SUPPLIED RECORDS -
= Beginning of Section =
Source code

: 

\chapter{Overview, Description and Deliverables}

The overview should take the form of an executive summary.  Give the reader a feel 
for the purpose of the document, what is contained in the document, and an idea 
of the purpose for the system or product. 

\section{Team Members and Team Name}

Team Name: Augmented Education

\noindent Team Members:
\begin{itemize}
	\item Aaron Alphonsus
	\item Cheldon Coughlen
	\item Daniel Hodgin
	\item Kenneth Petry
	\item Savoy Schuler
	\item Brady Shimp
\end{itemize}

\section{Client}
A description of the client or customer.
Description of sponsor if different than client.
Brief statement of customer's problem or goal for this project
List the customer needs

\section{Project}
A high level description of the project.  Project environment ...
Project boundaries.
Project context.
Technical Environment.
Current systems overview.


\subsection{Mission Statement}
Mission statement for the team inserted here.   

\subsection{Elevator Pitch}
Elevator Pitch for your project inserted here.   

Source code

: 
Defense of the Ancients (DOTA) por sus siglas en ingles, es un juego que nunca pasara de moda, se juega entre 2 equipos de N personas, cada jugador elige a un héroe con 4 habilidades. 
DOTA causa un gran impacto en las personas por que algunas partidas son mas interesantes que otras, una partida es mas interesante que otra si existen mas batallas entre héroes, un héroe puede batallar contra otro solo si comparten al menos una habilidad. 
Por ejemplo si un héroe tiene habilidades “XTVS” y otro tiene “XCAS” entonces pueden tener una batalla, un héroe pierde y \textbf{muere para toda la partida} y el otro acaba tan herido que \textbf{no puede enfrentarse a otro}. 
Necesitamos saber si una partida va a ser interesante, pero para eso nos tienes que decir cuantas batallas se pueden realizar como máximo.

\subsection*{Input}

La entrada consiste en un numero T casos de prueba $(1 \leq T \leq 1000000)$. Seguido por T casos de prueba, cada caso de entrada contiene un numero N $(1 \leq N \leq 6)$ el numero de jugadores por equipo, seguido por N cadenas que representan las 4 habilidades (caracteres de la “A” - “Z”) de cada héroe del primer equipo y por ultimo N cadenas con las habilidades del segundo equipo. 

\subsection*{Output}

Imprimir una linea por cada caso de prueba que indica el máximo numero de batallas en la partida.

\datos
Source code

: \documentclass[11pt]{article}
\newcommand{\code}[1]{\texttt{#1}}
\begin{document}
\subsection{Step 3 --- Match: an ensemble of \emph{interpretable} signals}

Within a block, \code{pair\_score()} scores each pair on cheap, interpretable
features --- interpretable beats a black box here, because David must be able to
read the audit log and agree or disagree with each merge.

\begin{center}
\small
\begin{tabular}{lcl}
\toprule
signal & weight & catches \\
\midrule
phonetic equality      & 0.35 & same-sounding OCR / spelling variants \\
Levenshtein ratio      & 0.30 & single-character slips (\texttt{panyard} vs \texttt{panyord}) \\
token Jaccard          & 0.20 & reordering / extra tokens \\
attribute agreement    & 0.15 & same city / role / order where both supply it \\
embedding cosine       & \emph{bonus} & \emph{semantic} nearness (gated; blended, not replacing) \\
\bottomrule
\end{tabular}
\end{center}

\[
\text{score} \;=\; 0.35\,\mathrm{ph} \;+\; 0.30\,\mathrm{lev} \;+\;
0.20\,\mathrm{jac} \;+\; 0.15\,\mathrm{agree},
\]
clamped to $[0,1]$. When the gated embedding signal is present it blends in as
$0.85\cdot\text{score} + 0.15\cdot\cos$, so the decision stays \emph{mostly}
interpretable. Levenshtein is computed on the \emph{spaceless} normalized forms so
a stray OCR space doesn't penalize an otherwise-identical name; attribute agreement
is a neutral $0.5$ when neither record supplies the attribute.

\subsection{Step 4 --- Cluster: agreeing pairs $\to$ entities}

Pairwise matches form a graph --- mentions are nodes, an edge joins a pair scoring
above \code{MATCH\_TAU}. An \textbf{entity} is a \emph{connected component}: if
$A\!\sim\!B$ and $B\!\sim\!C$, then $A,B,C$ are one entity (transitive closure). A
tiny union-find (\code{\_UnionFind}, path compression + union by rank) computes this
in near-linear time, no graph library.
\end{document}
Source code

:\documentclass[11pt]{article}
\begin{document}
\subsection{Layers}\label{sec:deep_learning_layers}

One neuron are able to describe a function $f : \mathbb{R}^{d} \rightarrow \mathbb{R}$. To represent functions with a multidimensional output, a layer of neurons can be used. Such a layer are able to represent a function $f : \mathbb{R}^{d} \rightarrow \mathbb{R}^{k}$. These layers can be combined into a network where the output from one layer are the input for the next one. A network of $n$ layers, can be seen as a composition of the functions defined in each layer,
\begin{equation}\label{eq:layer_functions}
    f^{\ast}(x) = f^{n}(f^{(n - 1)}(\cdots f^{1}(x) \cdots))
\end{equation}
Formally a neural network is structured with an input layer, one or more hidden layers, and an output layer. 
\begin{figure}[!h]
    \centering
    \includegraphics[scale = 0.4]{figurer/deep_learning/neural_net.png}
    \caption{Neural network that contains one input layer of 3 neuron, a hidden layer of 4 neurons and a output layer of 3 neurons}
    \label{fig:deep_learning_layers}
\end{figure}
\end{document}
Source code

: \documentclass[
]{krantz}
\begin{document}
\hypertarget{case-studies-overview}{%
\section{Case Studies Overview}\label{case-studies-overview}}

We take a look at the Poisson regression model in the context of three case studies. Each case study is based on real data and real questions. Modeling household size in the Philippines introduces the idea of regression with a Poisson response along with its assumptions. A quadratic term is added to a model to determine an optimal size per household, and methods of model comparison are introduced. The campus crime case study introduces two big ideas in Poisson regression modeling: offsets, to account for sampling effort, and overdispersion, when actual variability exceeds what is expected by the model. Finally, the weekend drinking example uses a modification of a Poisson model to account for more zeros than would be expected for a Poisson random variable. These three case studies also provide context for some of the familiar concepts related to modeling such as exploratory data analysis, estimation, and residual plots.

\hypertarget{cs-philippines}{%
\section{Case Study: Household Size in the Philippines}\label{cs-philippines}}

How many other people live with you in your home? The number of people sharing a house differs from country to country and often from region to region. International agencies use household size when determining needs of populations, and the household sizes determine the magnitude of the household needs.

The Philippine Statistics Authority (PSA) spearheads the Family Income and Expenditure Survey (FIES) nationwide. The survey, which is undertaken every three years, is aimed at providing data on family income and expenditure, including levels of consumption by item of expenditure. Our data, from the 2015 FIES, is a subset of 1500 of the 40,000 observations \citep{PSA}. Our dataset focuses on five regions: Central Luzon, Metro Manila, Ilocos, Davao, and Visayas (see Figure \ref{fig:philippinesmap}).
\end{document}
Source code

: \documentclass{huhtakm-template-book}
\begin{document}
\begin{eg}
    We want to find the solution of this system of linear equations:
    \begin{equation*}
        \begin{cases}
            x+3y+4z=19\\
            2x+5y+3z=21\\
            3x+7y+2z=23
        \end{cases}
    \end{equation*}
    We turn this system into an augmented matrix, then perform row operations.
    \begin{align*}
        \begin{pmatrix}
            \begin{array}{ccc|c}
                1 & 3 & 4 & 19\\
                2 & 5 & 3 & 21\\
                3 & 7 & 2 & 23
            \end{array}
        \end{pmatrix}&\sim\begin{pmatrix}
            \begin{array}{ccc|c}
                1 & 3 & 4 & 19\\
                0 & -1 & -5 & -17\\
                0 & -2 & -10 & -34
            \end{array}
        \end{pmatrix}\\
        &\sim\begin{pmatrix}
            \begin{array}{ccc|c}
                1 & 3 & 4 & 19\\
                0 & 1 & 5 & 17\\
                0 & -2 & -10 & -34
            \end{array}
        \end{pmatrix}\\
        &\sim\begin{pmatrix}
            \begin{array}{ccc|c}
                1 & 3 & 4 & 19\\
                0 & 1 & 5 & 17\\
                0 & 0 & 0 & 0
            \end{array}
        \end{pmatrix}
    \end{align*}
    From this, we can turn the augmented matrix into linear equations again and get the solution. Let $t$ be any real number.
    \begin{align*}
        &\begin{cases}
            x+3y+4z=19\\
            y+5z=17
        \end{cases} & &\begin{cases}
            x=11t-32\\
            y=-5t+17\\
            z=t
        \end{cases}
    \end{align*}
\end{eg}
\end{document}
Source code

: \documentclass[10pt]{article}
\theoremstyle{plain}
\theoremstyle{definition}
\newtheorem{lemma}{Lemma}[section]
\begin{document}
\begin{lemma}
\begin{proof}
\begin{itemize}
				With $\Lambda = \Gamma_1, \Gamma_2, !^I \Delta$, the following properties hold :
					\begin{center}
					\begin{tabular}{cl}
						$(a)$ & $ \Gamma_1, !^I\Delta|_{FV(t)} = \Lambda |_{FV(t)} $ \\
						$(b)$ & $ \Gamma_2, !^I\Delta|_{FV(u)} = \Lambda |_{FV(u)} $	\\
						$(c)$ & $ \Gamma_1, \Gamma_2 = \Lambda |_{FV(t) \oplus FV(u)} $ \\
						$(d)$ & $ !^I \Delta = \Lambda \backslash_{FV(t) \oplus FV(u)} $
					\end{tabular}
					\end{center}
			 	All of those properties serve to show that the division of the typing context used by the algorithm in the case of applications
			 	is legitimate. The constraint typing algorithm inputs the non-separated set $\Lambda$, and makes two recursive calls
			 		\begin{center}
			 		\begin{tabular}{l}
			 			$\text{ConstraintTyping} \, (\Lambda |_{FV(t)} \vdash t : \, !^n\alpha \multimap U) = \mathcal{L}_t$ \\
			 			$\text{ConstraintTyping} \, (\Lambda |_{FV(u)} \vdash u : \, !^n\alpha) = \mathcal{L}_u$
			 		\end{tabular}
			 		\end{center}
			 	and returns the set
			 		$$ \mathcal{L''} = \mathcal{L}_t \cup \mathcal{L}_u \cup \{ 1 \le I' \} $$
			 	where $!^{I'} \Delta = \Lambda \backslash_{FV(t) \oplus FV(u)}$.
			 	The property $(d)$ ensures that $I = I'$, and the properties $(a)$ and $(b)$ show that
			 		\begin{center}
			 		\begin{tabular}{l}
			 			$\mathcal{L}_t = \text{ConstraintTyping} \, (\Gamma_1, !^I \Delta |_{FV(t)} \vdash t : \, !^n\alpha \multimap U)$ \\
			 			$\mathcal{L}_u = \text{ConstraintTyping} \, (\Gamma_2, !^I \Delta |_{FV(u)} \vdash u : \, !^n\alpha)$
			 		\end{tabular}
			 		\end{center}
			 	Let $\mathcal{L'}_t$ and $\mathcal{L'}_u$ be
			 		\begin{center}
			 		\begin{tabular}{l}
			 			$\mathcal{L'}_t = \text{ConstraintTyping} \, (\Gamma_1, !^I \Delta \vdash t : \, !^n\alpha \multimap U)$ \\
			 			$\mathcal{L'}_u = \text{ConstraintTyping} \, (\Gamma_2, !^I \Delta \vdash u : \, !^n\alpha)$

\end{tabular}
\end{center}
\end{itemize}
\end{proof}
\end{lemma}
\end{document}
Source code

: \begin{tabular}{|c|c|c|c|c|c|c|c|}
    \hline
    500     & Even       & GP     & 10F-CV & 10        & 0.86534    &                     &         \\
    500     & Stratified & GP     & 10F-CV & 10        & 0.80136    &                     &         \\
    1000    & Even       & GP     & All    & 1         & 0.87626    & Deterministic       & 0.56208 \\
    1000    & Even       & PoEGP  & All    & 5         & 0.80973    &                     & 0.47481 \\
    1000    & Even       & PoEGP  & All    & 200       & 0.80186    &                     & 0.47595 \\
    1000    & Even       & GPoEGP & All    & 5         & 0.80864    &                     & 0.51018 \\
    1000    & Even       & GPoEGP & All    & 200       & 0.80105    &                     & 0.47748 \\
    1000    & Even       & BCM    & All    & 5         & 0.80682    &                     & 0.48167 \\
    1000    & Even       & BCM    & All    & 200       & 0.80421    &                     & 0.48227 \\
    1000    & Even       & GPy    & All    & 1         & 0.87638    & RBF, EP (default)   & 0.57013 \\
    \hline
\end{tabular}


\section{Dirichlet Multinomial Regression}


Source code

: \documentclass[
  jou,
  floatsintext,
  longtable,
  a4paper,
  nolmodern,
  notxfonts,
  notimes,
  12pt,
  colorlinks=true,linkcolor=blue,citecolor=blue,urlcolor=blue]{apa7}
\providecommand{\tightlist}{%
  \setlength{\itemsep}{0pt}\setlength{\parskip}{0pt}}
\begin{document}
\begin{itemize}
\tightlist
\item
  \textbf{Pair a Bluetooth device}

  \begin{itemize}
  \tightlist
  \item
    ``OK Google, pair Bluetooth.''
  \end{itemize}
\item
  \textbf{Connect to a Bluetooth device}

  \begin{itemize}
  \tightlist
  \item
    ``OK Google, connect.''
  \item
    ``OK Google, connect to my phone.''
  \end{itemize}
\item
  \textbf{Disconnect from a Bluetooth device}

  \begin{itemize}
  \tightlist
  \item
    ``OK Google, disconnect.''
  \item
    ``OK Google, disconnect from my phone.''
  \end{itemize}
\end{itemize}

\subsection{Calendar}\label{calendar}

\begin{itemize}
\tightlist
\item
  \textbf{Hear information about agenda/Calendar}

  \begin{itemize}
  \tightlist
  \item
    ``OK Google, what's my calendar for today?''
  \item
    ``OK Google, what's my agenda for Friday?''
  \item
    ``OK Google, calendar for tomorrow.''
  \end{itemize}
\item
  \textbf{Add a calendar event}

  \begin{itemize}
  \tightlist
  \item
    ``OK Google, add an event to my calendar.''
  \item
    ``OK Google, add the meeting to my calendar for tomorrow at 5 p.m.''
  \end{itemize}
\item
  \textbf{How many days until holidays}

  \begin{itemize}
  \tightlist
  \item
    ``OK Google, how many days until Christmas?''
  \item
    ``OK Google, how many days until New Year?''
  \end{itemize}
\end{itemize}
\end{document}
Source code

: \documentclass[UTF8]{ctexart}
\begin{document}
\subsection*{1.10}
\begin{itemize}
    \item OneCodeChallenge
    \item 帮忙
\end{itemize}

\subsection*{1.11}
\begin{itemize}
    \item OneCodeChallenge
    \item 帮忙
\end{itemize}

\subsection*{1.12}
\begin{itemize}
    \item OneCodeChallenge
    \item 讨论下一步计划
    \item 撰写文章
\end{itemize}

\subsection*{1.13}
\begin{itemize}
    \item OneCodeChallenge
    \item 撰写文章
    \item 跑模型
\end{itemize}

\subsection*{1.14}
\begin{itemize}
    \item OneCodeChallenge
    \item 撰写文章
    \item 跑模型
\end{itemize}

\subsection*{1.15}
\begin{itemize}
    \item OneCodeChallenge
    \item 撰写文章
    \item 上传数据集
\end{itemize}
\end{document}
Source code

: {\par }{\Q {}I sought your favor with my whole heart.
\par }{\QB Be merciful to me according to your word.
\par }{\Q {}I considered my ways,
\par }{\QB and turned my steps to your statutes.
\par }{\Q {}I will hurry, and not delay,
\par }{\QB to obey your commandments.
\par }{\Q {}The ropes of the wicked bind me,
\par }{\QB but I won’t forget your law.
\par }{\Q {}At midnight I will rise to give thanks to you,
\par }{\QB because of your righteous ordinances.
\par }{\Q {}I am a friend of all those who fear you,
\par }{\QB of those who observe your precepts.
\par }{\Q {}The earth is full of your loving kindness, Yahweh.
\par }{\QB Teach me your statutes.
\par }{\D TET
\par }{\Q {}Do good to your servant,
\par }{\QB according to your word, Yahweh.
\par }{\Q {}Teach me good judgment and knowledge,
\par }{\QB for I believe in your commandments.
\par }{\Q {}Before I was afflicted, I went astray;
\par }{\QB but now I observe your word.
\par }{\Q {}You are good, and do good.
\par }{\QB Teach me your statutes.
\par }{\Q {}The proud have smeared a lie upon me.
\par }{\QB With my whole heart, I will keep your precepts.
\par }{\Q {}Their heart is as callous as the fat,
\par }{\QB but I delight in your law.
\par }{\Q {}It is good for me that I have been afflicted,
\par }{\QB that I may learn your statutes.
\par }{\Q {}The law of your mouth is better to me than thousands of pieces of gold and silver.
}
= End of Section =
In the material above, which lines contain "caso"? Copy each of them.

La entrada consiste en un numero T casos de prueba $(1 \leq T \leq 1000000)$. Seguido por T casos de prueba, cada caso de entrada contiene un numero N $(1 \leq N \leq 6)$ el numero de jugadores por equipo, seguido por N cadenas que representan las 4 habilidades (caracteres de la “A” - “Z”) de cada héroe del primer equipo y por ultimo N cadenas con las habilidades del segundo equipo. 
Imprimir una linea por cada caso de prueba que indica el máximo numero de batallas en la partida.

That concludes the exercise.